**** Input for this task ****

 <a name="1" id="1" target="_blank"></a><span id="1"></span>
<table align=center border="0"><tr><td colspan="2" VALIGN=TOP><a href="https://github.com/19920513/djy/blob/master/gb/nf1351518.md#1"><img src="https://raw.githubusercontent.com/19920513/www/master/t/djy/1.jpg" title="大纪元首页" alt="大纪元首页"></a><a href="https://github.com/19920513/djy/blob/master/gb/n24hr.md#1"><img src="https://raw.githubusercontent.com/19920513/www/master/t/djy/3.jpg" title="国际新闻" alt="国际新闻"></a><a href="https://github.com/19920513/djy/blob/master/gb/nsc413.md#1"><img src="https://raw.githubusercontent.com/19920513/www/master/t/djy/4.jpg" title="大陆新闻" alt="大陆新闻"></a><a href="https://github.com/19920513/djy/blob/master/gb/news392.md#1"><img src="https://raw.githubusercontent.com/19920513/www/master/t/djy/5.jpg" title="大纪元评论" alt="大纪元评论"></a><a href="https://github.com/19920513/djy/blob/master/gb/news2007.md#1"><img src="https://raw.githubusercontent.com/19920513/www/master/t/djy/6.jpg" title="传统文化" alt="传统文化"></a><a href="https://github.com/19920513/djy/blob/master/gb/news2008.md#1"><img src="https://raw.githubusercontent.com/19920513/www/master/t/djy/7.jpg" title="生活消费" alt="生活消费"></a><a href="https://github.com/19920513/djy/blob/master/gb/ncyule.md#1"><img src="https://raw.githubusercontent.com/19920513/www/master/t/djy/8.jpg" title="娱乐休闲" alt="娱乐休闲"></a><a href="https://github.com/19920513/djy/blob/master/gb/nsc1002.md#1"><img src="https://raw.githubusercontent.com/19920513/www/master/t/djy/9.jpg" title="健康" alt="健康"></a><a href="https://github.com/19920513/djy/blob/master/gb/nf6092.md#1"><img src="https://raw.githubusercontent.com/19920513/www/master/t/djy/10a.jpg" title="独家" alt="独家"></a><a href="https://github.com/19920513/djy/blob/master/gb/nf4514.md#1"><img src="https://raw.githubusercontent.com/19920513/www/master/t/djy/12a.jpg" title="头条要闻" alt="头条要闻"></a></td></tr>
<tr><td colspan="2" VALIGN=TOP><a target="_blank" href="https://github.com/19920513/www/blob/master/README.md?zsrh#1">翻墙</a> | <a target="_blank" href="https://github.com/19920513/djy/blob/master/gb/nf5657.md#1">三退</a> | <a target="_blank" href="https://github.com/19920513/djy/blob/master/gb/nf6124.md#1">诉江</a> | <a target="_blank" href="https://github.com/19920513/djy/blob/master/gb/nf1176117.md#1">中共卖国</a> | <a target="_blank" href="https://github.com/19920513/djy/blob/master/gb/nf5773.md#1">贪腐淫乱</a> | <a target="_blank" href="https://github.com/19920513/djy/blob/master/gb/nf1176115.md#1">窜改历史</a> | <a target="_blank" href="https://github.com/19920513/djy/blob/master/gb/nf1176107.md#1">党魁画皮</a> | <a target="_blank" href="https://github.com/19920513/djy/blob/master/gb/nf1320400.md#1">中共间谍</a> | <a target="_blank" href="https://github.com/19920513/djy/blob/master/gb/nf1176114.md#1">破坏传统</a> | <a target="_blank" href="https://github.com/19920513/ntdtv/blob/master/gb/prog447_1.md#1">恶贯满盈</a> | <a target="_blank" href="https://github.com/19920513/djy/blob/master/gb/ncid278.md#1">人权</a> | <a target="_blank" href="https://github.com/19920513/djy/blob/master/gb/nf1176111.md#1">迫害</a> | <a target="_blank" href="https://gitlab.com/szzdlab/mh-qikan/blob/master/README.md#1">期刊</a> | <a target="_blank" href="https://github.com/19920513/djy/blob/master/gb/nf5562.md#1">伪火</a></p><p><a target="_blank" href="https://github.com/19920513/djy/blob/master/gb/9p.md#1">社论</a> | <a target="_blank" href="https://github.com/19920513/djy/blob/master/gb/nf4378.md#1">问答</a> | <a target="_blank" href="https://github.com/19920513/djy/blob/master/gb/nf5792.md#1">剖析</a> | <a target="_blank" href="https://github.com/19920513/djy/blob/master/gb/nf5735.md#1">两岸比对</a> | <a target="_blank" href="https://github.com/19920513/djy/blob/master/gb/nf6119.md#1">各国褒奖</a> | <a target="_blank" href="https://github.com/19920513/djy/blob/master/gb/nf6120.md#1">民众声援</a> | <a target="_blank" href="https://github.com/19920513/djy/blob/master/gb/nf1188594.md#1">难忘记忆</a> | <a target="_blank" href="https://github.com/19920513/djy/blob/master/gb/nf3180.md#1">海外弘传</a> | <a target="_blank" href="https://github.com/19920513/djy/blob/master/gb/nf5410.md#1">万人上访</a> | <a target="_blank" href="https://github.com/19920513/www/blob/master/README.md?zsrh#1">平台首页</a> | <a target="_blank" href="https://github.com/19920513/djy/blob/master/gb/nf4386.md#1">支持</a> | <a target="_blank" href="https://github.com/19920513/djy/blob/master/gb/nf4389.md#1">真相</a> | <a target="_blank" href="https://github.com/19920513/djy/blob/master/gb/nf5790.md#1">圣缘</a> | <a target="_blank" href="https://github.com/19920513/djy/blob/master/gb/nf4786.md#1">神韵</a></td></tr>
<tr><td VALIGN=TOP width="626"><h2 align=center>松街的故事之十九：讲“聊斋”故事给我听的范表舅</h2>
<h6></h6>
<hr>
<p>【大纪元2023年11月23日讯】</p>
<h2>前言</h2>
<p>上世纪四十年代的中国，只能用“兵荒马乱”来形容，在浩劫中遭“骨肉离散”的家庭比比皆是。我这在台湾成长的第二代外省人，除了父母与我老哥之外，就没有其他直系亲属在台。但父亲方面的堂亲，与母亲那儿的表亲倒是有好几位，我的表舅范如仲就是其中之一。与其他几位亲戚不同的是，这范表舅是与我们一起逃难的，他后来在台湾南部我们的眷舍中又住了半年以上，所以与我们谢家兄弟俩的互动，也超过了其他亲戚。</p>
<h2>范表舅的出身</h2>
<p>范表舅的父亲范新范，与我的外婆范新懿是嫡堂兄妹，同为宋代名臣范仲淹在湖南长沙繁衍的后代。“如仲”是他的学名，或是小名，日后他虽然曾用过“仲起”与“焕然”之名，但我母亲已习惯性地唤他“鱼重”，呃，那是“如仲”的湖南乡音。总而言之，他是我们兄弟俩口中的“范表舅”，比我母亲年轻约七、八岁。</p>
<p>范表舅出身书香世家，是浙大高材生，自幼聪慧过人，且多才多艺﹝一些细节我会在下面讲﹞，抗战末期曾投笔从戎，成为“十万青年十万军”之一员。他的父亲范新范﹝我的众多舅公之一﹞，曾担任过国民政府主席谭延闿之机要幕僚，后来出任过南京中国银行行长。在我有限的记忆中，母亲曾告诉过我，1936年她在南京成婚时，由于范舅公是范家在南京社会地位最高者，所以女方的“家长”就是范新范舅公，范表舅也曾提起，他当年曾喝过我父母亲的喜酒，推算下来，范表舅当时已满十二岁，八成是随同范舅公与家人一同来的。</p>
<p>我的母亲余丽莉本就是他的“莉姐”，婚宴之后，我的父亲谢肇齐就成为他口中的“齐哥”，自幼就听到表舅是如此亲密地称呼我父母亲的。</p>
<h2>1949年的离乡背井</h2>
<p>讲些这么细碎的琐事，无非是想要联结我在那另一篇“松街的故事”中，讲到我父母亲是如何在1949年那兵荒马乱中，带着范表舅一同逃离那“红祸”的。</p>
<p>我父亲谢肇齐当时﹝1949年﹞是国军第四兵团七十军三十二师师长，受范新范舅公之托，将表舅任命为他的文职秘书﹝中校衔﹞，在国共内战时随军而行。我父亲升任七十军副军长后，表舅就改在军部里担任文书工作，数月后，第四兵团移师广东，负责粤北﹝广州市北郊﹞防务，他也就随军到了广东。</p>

****

• _Task to complete_:
Taking the line with "<h2>前言</h2>" as the first, copy every line through the end of the entries above exactly, with no others.

• _Solution to this task_:
<h2>前言</h2>
<p>上世纪四十年代的中国，只能用“兵荒马乱”来形容，在浩劫中遭“骨肉离散”的家庭比比皆是。我这在台湾成长的第二代外省人，除了父母与我老哥之外，就没有其他直系亲属在台。但父亲方面的堂亲，与母亲那儿的表亲倒是有好几位，我的表舅范如仲就是其中之一。与其他几位亲戚不同的是，这范表舅是与我们一起逃难的，他后来在台湾南部我们的眷舍中又住了半年以上，所以与我们谢家兄弟俩的互动，也超过了其他亲戚。</p>
<h2>范表舅的出身</h2>
<p>范表舅的父亲范新范，与我的外婆范新懿是嫡堂兄妹，同为宋代名臣范仲淹在湖南长沙繁衍的后代。“如仲”是他的学名，或是小名，日后他虽然曾用过“仲起”与“焕然”之名，但我母亲已习惯性地唤他“鱼重”，呃，那是“如仲”的湖南乡音。总而言之，他是我们兄弟俩口中的“范表舅”，比我母亲年轻约七、八岁。</p>
<p>范表舅出身书香世家，是浙大高材生，自幼聪慧过人，且多才多艺﹝一些细节我会在下面讲﹞，抗战末期曾投笔从戎，成为“十万青年十万军”之一员。他的父亲范新范﹝我的众多舅公之一﹞，曾担任过国民政府主席谭延闿之机要幕僚，后来出任过南京中国银行行长。在我有限的记忆中，母亲曾告诉过我，1936年她在南京成婚时，由于范舅公是范家在南京社会地位最高者，所以女方的“家长”就是范新范舅公，范表舅也曾提起，他当年曾喝过我父母亲的喜酒，推算下来，范表舅当时已满十二岁，八成是随同范舅公与家人一同来的。</p>
<p>我的母亲余丽莉本就是他的“莉姐”，婚宴之后，我的父亲谢肇齐就成为他口中的“齐哥”，自幼就听到表舅是如此亲密地称呼我父母亲的。</p>
<h2>1949年的离乡背井</h2>
<p>讲些这么细碎的琐事，无非是想要联结我在那另一篇“松街的故事”中，讲到我父母亲是如何在1949年那兵荒马乱中，带着范表舅一同逃离那“红祸”的。</p>
<p>我父亲谢肇齐当时﹝1949年﹞是国军第四兵团七十军三十二师师长，受范新范舅公之托，将表舅任命为他的文职秘书﹝中校衔﹞，在国共内战时随军而行。我父亲升任七十军副军长后，表舅就改在军部里担任文书工作，数月后，第四兵团移师广东，负责粤北﹝广州市北郊﹞防务，他也就随军到了广东。</p>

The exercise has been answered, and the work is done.